Most reciprocal trade agreements begin as pacts between two governments to lower specific tariffs or other trade restrictions. Such pacts are called bilateral trade agreements. Since 1947, most bilateral trade agreements have been expanded to include other countries. That year, 23 countries, including the United States and Canada, signed the General Agreement on Tariffs and Trade (GATT). They received tariff reductions on goods specified in various bilateral trade agreements. The GATT provision that grants the reductions is called a most-favored-nation clause. See General Agreement on Tariffs and Trade .
As an example of how a reciprocal trade agreement might be arranged, suppose that one nation produces more wheat than it needs–but not enough shoes. Another country may produce too many shoes but not enough wheat. The two governments would negotiate a bilateral trade agreement. The first country would reduce by a certain percentage its tariff on shoes imported from the second country. The second country would similarly reduce its tariff on wheat imported from the first country. Under the most-favored-nation clause of the GATT, each country would extend its tariff reductions to all GATT countries. These nations could then trade under the lower tariff even if they had not signed a trade agreement with that country. Most nations have subscribed to the GATT.
In 1995, the World Trade Organization (WTO) was set up to administer the GATT and to reduce barriers to trade in services and in other areas not covered by the GATT. As a result, the most-favored-nation clause began to be applied to trade in services and other areas.
Reciprocal trade agreements have been an important part of U.S. foreign trade policy since 1934. That year, Congress passed the first Reciprocal Trade Agreements Act. Since then, periodic legislation has allowed the government to continue such trade policies.
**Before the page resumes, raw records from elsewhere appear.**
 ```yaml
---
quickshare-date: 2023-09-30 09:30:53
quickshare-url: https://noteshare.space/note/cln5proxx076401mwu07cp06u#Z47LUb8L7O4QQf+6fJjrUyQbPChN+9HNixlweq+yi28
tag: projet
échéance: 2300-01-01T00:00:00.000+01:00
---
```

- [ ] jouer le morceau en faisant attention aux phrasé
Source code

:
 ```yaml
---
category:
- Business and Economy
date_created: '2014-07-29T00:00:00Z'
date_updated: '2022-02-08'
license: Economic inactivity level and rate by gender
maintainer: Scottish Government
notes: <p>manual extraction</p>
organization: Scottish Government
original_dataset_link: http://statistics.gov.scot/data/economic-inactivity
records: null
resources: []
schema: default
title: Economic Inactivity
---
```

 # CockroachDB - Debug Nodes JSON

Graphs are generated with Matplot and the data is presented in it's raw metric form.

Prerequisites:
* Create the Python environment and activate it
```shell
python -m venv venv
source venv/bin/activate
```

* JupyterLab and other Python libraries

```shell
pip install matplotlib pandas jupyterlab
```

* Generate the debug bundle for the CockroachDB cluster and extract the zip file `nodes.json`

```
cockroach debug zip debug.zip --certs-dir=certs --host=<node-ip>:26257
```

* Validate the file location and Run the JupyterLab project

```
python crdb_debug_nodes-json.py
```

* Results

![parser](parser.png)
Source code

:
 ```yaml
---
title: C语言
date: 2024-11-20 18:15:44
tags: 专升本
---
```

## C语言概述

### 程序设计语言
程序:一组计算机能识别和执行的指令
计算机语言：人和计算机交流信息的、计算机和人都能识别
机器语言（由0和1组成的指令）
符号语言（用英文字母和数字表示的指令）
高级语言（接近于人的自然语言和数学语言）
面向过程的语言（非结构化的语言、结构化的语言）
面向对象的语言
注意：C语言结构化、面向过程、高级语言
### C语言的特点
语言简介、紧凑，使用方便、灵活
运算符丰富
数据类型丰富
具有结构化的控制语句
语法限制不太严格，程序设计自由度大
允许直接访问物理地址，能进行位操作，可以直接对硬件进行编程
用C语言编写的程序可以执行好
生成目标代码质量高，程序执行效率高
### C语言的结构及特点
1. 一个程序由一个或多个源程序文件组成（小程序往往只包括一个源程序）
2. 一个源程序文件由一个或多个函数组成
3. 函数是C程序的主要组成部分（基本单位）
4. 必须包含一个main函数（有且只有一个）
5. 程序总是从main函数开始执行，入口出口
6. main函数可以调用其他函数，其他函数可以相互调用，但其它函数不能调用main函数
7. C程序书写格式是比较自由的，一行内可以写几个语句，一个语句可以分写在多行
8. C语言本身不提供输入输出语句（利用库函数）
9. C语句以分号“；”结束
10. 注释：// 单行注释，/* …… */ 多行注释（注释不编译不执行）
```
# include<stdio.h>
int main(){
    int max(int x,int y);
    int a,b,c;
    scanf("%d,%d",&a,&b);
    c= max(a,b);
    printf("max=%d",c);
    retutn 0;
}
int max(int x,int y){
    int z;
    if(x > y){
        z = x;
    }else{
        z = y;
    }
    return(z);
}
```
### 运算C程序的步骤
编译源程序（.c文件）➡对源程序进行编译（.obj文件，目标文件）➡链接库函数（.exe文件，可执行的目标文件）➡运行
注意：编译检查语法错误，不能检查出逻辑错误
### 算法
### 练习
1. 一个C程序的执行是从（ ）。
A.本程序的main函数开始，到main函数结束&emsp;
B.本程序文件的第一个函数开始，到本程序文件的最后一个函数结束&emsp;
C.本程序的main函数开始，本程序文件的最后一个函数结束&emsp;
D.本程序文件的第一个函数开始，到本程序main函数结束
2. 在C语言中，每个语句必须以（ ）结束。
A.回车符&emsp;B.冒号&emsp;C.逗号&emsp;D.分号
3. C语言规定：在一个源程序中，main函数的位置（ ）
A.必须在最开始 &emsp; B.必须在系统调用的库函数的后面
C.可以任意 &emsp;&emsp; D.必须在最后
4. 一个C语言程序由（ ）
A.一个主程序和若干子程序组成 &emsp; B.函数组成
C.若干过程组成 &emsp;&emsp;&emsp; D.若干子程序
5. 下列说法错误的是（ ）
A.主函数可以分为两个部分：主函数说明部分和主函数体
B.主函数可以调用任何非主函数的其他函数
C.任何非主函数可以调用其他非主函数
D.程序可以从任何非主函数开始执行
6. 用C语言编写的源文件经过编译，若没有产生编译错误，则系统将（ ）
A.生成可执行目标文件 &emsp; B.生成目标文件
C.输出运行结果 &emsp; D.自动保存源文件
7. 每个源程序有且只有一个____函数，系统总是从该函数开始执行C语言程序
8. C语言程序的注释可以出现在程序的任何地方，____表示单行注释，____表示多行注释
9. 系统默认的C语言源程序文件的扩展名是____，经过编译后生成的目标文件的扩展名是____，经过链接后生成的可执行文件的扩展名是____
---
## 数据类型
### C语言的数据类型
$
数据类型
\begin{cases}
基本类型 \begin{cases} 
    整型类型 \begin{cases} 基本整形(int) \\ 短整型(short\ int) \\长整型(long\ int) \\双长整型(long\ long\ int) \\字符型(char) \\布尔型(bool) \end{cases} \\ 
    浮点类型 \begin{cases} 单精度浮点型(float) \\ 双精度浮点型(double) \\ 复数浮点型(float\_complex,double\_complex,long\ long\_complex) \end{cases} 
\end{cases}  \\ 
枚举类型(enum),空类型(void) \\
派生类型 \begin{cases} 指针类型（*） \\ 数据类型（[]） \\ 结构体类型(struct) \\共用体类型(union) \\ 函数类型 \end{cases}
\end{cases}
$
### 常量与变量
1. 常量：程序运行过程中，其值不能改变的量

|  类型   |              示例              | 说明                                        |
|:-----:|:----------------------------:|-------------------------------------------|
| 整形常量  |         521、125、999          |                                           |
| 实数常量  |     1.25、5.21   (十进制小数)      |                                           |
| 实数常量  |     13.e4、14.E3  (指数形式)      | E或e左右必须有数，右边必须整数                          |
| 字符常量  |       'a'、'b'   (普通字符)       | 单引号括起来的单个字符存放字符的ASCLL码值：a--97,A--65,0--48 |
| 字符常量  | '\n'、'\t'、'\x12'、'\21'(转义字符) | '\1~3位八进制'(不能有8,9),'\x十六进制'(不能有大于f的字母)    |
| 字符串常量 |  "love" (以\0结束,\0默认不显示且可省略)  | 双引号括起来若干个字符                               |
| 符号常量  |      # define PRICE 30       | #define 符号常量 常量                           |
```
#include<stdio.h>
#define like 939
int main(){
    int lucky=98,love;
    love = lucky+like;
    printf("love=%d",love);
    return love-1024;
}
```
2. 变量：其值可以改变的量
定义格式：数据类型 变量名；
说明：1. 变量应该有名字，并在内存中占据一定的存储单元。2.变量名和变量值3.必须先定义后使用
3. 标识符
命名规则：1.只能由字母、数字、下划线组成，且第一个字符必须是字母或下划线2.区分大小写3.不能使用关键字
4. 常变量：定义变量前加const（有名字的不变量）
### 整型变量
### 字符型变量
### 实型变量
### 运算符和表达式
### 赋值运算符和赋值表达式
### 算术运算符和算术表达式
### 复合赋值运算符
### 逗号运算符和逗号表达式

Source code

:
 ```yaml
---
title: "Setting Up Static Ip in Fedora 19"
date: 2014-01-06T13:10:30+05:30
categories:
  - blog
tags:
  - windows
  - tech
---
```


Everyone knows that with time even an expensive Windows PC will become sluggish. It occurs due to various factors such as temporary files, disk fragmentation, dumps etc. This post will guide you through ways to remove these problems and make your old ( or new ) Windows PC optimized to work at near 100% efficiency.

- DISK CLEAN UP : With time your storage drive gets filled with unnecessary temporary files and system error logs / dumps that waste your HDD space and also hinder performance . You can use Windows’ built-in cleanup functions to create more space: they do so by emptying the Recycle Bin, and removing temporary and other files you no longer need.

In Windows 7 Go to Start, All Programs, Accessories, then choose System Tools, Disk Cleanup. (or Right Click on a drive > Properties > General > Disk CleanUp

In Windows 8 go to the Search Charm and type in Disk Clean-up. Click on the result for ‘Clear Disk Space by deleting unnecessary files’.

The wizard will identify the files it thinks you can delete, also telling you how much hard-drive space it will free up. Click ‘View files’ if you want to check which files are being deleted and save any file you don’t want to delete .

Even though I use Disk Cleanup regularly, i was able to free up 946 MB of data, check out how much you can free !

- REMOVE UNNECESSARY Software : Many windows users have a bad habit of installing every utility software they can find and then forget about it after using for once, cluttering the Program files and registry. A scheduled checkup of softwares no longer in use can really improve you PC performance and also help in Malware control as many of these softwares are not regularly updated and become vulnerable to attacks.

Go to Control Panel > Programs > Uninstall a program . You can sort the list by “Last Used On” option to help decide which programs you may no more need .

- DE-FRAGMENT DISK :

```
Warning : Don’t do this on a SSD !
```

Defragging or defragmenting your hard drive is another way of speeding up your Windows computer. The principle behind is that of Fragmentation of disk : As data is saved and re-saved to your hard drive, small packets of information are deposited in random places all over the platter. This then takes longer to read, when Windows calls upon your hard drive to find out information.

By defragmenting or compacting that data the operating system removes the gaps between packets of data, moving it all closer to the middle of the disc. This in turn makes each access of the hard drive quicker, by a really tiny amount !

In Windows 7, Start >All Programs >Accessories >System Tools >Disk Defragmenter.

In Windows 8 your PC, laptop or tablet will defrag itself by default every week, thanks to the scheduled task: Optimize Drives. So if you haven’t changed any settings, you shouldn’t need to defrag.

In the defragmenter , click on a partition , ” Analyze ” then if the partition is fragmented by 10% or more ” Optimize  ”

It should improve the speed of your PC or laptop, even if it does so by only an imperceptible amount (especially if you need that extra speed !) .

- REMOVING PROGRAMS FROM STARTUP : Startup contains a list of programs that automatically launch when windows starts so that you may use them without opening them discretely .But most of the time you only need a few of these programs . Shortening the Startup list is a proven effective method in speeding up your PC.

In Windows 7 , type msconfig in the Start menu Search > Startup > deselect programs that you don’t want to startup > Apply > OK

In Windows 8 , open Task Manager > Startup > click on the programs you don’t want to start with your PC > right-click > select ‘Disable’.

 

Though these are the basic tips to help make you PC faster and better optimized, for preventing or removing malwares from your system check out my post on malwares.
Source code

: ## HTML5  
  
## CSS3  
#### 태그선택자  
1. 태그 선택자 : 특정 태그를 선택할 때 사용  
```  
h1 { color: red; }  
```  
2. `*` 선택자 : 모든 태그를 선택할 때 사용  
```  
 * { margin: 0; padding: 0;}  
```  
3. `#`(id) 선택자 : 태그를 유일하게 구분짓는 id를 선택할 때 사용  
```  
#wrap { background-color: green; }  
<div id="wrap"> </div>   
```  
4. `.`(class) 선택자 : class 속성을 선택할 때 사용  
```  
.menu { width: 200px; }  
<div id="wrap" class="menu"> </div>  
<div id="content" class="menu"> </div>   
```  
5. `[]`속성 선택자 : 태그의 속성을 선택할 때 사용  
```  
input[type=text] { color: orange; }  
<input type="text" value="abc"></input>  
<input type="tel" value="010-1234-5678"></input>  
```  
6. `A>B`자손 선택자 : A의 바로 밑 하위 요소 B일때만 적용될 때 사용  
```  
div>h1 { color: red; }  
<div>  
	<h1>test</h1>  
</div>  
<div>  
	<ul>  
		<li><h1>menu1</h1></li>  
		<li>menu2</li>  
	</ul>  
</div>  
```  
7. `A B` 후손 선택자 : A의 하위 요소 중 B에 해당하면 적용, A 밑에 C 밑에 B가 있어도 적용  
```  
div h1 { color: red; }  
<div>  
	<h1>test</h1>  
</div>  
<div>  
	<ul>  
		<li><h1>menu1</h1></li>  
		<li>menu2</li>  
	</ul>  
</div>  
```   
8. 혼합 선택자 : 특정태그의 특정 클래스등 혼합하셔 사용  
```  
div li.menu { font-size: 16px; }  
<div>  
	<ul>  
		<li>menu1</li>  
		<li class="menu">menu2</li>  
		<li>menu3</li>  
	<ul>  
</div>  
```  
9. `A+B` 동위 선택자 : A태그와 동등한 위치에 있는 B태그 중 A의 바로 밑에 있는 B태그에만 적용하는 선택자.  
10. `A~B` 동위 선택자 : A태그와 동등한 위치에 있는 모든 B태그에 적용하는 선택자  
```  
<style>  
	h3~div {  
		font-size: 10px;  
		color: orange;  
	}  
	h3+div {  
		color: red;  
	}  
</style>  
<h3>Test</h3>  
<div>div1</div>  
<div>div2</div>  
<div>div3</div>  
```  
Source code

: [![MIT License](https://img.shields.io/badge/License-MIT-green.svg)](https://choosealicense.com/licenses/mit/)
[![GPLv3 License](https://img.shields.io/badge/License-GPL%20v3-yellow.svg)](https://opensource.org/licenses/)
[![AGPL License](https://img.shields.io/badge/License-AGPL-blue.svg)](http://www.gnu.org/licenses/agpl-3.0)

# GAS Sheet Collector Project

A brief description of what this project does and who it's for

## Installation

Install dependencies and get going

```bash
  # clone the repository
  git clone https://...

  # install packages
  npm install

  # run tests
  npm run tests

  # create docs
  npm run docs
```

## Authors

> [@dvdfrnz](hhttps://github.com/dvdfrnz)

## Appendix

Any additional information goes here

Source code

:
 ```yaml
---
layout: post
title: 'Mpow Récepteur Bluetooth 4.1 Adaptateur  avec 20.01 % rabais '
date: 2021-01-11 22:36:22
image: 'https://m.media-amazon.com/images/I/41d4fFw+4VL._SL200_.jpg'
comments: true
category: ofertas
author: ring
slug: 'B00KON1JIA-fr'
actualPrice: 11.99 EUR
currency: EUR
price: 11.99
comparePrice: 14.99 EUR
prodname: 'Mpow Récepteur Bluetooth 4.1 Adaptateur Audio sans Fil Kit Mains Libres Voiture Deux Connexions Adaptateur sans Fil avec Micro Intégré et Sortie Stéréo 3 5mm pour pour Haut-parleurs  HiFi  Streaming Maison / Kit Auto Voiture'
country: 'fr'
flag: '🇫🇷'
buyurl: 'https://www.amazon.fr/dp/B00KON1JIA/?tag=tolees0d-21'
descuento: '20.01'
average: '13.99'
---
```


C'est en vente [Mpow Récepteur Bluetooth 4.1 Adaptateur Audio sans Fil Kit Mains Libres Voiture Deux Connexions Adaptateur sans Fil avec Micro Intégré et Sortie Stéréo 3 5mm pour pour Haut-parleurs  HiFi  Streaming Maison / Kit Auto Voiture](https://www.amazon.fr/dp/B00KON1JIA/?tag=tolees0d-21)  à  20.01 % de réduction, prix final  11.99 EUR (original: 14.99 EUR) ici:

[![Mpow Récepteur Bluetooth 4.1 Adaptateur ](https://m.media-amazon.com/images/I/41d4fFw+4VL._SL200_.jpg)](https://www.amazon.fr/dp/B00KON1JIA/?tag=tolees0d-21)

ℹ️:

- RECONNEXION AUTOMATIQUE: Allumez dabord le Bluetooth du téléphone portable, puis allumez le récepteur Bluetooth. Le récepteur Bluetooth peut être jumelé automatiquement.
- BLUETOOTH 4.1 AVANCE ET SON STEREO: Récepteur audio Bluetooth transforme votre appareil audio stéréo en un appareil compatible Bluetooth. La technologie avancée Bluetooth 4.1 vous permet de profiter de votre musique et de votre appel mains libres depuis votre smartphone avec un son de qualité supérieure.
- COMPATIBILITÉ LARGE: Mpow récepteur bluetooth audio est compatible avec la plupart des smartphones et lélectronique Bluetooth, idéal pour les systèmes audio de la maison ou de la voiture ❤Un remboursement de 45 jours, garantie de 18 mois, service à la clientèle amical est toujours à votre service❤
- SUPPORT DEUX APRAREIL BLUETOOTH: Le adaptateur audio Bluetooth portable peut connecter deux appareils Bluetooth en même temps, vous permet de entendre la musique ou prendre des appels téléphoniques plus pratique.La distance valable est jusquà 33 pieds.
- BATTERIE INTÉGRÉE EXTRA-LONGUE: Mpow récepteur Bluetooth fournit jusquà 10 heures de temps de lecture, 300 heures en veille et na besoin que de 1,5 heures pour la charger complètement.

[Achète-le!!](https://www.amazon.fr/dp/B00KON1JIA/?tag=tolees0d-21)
Today, some reciprocal trade agreements are designed to encourage economic growth in developing countries. For example, industrial nations may agree to import manufactured products from developing countries at a lower tariff rate than is charged for the same products made by other industrial nations. At the same time, the developing countries may keep their own tariffs high to encourage expansion of their domestic industries.